I would argue that cyber security is not a problem to be solved — there is no ‘solution’; it is a complex, uncertain and indeterminate situation that needs to be managed. We cannot ‘solve’ security, we can only try to improve it. Maybe that’s what security companies are trying to do but their message is not articulated as such. But I go further to posit that organisations do not have the necessary collective knowledge or understanding to find ways of improving security and so have become more reliant on technical solutions rather than an appreciation, knowledge and understanding of the systems we are trying to secure.
I often see references to the DevSecOps infinity loop in security company literature claiming their products fit into the various parts of this visual representation of DevSecOps. I struggle with this concept. Why? Because the infinity loop is linear in its nature. It shows a linear migration from phase to phase such as design to develop, from testing to deployment and maintenance, back to design again. In addition to this the term ‘shift left’ has become ubiquitous.
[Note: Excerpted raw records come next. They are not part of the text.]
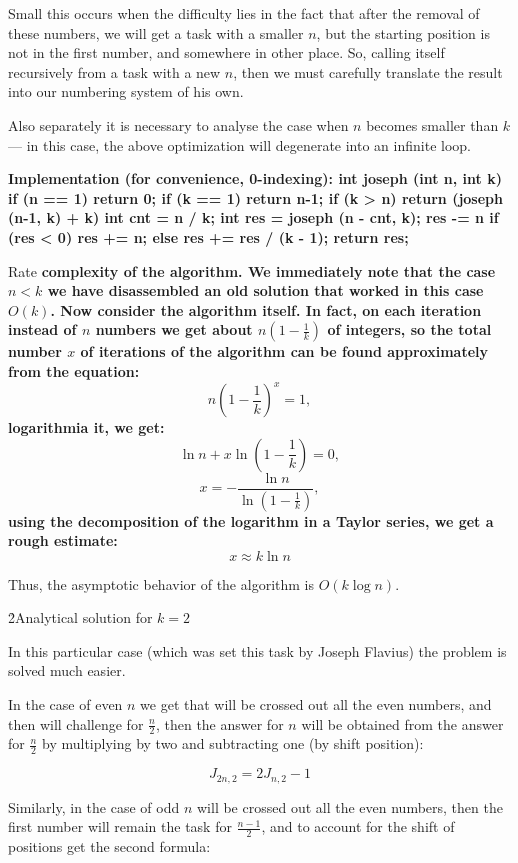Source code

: Small this occurs when the difficulty lies in the fact that after the removal of these numbers, we will get a task with a smaller $n$, but the starting position is not in the first number, and somewhere in other place. So, calling itself recursively from a task with a new $n$, then we must carefully translate the result into our numbering system of his own.

Also separately it is necessary to analyse the case when $n$ becomes smaller than $k$ --- in this case, the above optimization will degenerate into an infinite loop.

\bf{Implementation} (for convenience, 0-indexing):
\code
int joseph (int n, int k) {
if (n == 1) return 0;
if (k == 1) return n-1;
if (k > n) return (joseph (n-1, k) + k) %
int cnt = n / k;
int res = joseph (n - cnt, k);
res -= n %
if (res < 0) res += n;
else res += res / (k - 1);
return res;
}
\endcode

Rate \bf{complexity} of the algorithm. We immediately note that the case $n < k$ we have disassembled an old solution that worked in this case $O(k)$. Now consider the algorithm itself. In fact, on each iteration instead of $n$ numbers we get about $n \left( 1 - \frac{1}{k} \right)$ of integers, so the total number $x$ of iterations of the algorithm can be found approximately from the equation:
$$ n \left( 1 - \frac{1}{k} \right) ^ x = 1, $$
logarithmia it, we get:
$$ \ln n + x \ln \left( 1 - \frac{1}{k} \right) = 0, $$
$$ x = - \frac{ \ln n }{ \ln \left( 1 - \frac{1}{k} \right) }, $$
using the decomposition of the logarithm in a Taylor series, we get a rough estimate:
$$ x \approx k \ln n $$

Thus, the asymptotic behavior of the algorithm is $O(k \log n)$.

\h2{Analytical solution for $k=2$}

In this particular case (which was set this task by Joseph Flavius) the problem is solved much easier.

In the case of even $n$ we get that will be crossed out all the even numbers, and then will challenge for $\frac{n}{2}$, then the answer for $n$ will be obtained from the answer for $\frac{n}{2}$ by multiplying by two and subtracting one (by shift position):

$$ J_{2n,2} = 2 J_{n,2} - 1 $$

Similarly, in the case of odd $n$ will be crossed out all the even numbers, then the first number will remain the task for $\frac{n-1}{2}$, and to account for the shift of positions get the second formula:

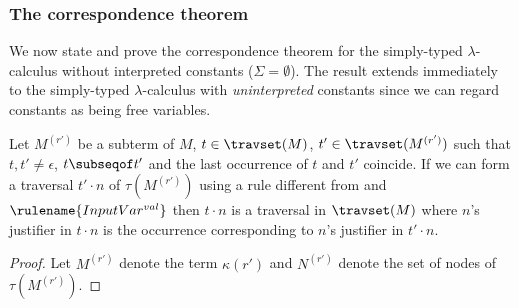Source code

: \subsubsection{The correspondence theorem}
We now state and prove the correspondence theorem for the
simply-typed $\lambda$-calculus without interpreted constants
($\Sigma = \emptyset$). The result extends immediately to the
simply-typed $\lambda$-calculus with \emph{uninterpreted} constants
since we can regard constants as being free variables.

\begin{lemma}
\label{lem:local_traversal_progression}
Let $M^{(r')}$ be a subterm of $M$, $t \in \travset(M)$,
$t' \in \travset(M^{(r')})$ such that $t,t' \neq \epsilon$, $t\subseqof t'$
and the last occurrence of $t$ and $t'$ coincide.
If we can form a traversal $t' \cdot n$ of $\tau(M^{(r')})$ using a rule different from  and $\rulename{InputVar^{val}}$ then
$ t \cdot n$ is a traversal in $\travset(M)$
where $n$'s justifier in $t \cdot n$ is the occurrence corresponding
to $n$'s justifier in $t' \cdot n$.
\end{lemma}
\begin{proof}
  Let $M^{(r')}$ denote the term $\kappa(r')$ and
  $N^{(r')}$ denote the set of nodes of $\tau(M^{(r')})$.

\end{proof}


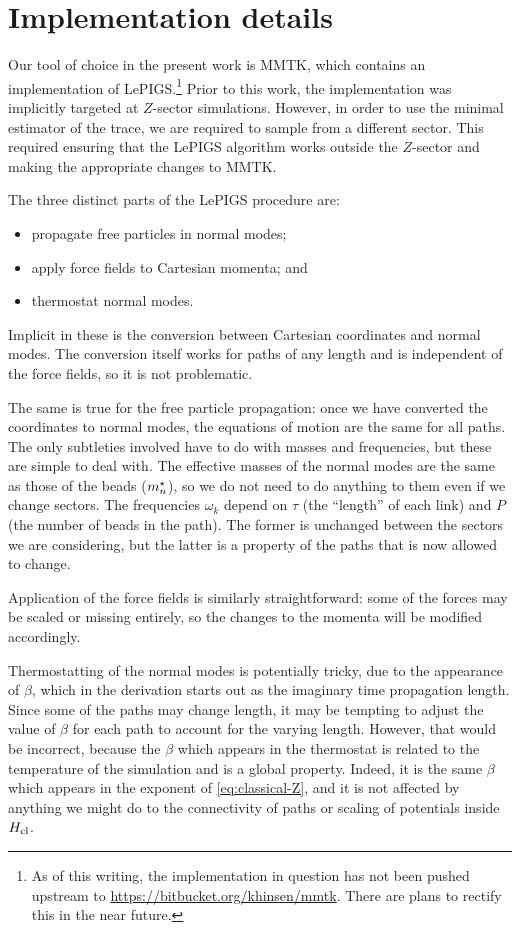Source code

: \section{Implementation details}

Our tool of choice in the present work is MMTK, which contains an implementation of LePIGS.\footnote{
	As of this writing, the implementation in question has not been pushed upstream to \url{https://bitbucket.org/khinsen/mmtk}.
	There are plans to rectify this in the near future.
}
Prior to this work, the implementation was implicitly targeted at $Z$-sector simulations.
However, in order to use the minimal estimator of the trace, we are required to sample from a different sector.
This required ensuring that the LePIGS algorithm works outside the $Z$-sector and making the appropriate changes to MMTK.

The three distinct parts of the LePIGS procedure are:
\begin{itemize}
	\item propagate free particles in normal modes;
	\item apply force fields to Cartesian momenta; and
	\item thermostat normal modes.
\end{itemize}
Implicit in these is the conversion between Cartesian coordinates and normal modes.
The conversion itself works for paths of any length and is independent of the force fields, so it is not problematic.

The same is true for the free particle propagation: once we have converted the coordinates to normal modes, the equations of motion are the same for all paths.
The only subtleties involved have to do with masses and frequencies, but these are simple to deal with.
The effective masses of the normal modes are the same as those of the beads (${m}^\star_n$), so we do not need to do anything to them even if we change sectors.
The frequencies $\omega_k$ depend on $\tau$ (the ``length'' of each link) and $P$ (the number of beads in the path).
The former is unchanged between the sectors we are considering, but the latter is a property of the paths that is now allowed to change.

Application of the force fields is similarly straightforward: some of the forces may be scaled or missing entirely, so the changes to the momenta will be modified accordingly.

Thermostatting of the normal modes is potentially tricky, due to the appearance of $\beta$, which in the derivation starts out as the imaginary time propagation length.
Since some of the paths may change length, it may be tempting to adjust the value of $\beta$ for each path to account for the varying length.
However, that would be incorrect, because the $\beta$ which appears in the thermostat is related to the temperature of the simulation and is a global property.
Indeed, it is the same $\beta$ which appears in the exponent of \vref{eq:classical-Z}, and it is not affected by anything we might do to the connectivity of paths or scaling of potentials inside $H_\mathrm{cl}$.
It suggests we do security nearer the design phase of the loop rather than towards the deployment and maintenace phases, which again hints at a linear construct. Yet I do not believe software engineering is linear. It consists of complex systems with multiple feedback loops, varying degrees of human interactions, different technologies and frameworks, and conflicting perspectives. Therefore, the reductionist approach of aligning technologies to the infinity loop does not provide the requisite variety associated with complex systems.
To demonstrate my concerns, I will explore the nature of running security scans to identify potential vulnerabilities within a package, whether it’s an image or a third party library. Traditionally, security scans are run as part of a build process after an engineer has submitted artefacts to a local repository or local container registry. This could be considered an activity within the ‘build’ phase of the DevSecOps infinity loop. If the build scripts that triggered the scan were run after a period of time following the engineer’s submission of code, there is a likelihood that the engineer has moved onto the next piece of work and is now working within another phase. Yet, we need to factor in that the engineer has not moved from one phase to another but is now practicing in multiple phases. For example, while engineers may be in the build phase discussing scan outputs with other engineers or prioritising fixes with the product owner, they are also likely to be in a development phase making code changes. In this situation, we now have the product owner in the design phase with the engineers, perhaps designing a fix for a previous vulnerability identified during a scan. Or the product owner is in conversations with some clients and has asked an engineer along for some technical advice. Which phase is the engineer in now? In reality, there are many different relationships and interactions at play; individual members of the team are involved in multiple parts of the lifecycle simultaneously. They are involved in multiple decision points, each decision based on different variables from different parts of the system; and there are multiple touch points within the software engineering processes itself. At any one moment, practitioners such as an engineers, product owners, and architects are involved in different parts of the ‘möbius lifecycle’.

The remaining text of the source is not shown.